**Exercise objective**
Give the records again, word for word.

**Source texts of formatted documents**
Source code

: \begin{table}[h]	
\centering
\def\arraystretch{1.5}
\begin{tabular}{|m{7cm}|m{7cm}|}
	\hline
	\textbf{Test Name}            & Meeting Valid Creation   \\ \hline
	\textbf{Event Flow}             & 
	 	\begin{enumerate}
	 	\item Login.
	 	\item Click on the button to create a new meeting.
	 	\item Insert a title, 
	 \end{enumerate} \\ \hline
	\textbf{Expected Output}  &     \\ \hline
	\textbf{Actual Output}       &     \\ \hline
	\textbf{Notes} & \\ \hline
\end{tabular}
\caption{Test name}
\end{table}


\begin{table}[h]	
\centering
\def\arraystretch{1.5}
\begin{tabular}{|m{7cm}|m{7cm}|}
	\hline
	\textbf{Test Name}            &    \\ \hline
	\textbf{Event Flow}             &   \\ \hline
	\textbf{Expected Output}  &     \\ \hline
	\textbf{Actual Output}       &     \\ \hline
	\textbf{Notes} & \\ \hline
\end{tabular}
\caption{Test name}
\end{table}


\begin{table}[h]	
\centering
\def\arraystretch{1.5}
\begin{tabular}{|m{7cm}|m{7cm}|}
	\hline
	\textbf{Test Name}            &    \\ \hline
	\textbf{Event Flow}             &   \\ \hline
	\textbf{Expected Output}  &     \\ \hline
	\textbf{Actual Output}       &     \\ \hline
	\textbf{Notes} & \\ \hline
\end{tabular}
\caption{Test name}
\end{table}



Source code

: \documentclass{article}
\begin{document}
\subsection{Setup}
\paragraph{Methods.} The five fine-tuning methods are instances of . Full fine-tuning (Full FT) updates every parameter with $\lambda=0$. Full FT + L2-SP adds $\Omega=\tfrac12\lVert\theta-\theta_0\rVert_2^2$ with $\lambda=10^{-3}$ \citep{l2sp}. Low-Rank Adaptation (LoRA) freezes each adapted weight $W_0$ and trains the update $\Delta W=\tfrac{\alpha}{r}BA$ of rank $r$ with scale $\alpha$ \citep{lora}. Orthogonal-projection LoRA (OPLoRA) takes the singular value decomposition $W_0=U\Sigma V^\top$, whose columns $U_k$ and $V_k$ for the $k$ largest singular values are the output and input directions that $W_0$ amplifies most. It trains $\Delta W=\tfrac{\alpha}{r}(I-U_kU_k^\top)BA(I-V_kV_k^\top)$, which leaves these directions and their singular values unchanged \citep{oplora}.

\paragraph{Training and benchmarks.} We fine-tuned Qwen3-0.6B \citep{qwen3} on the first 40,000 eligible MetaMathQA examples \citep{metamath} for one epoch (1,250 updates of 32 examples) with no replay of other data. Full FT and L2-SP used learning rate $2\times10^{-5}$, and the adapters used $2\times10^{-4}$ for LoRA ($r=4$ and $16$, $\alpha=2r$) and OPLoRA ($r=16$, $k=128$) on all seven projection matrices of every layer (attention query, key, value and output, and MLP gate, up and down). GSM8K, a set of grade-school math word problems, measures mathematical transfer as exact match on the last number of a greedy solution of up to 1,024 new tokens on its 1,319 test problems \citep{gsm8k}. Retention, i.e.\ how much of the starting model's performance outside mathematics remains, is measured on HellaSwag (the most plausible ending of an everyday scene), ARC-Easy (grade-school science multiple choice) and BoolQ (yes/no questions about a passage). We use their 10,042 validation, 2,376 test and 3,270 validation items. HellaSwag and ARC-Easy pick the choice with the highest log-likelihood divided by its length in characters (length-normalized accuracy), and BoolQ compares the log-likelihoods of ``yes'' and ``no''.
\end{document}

**Written answer**
Source code

: \begin{table}[h]	
\centering
\def\arraystretch{1.5}
\begin{tabular}{|m{7cm}|m{7cm}|}
	\hline
	\textbf{Test Name}            & Meeting Valid Creation   \\ \hline
	\textbf{Event Flow}             & 
	 	\begin{enumerate}
	 	\item Login.
	 	\item Click on the button to create a new meeting.
	 	\item Insert a title, 
	 \end{enumerate} \\ \hline
	\textbf{Expected Output}  &     \\ \hline
	\textbf{Actual Output}       &     \\ \hline
	\textbf{Notes} & \\ \hline
\end{tabular}
\caption{Test name}
\end{table}


\begin{table}[h]	
\centering
\def\arraystretch{1.5}
\begin{tabular}{|m{7cm}|m{7cm}|}
	\hline
	\textbf{Test Name}            &    \\ \hline
	\textbf{Event Flow}             &   \\ \hline
	\textbf{Expected Output}  &     \\ \hline
	\textbf{Actual Output}       &     \\ \hline
	\textbf{Notes} & \\ \hline
\end{tabular}
\caption{Test name}
\end{table}


\begin{table}[h]	
\centering
\def\arraystretch{1.5}
\begin{tabular}{|m{7cm}|m{7cm}|}
	\hline
	\textbf{Test Name}            &    \\ \hline
	\textbf{Event Flow}             &   \\ \hline
	\textbf{Expected Output}  &     \\ \hline
	\textbf{Actual Output}       &     \\ \hline
	\textbf{Notes} & \\ \hline
\end{tabular}
\caption{Test name}
\end{table}



Source code

: \documentclass{article}
\begin{document}
\subsection{Setup}
\paragraph{Methods.} The five fine-tuning methods are instances of . Full fine-tuning (Full FT) updates every parameter with $\lambda=0$. Full FT + L2-SP adds $\Omega=\tfrac12\lVert\theta-\theta_0\rVert_2^2$ with $\lambda=10^{-3}$ \citep{l2sp}. Low-Rank Adaptation (LoRA) freezes each adapted weight $W_0$ and trains the update $\Delta W=\tfrac{\alpha}{r}BA$ of rank $r$ with scale $\alpha$ \citep{lora}. Orthogonal-projection LoRA (OPLoRA) takes the singular value decomposition $W_0=U\Sigma V^\top$, whose columns $U_k$ and $V_k$ for the $k$ largest singular values are the output and input directions that $W_0$ amplifies most. It trains $\Delta W=\tfrac{\alpha}{r}(I-U_kU_k^\top)BA(I-V_kV_k^\top)$, which leaves these directions and their singular values unchanged \citep{oplora}.

\paragraph{Training and benchmarks.} We fine-tuned Qwen3-0.6B \citep{qwen3} on the first 40,000 eligible MetaMathQA examples \citep{metamath} for one epoch (1,250 updates of 32 examples) with no replay of other data. Full FT and L2-SP used learning rate $2\times10^{-5}$, and the adapters used $2\times10^{-4}$ for LoRA ($r=4$ and $16$, $\alpha=2r$) and OPLoRA ($r=16$, $k=128$) on all seven projection matrices of every layer (attention query, key, value and output, and MLP gate, up and down). GSM8K, a set of grade-school math word problems, measures mathematical transfer as exact match on the last number of a greedy solution of up to 1,024 new tokens on its 1,319 test problems \citep{gsm8k}. Retention, i.e.\ how much of the starting model's performance outside mathematics remains, is measured on HellaSwag (the most plausible ending of an everyday scene), ARC-Easy (grade-school science multiple choice) and BoolQ (yes/no questions about a passage). We use their 10,042 validation, 2,376 test and 3,270 validation items. HellaSwag and ARC-Easy pick the choice with the highest log-likelihood divided by its length in characters (length-normalized accuracy), and BoolQ compares the log-likelihoods of ``yes'' and ``no''.
\end{document}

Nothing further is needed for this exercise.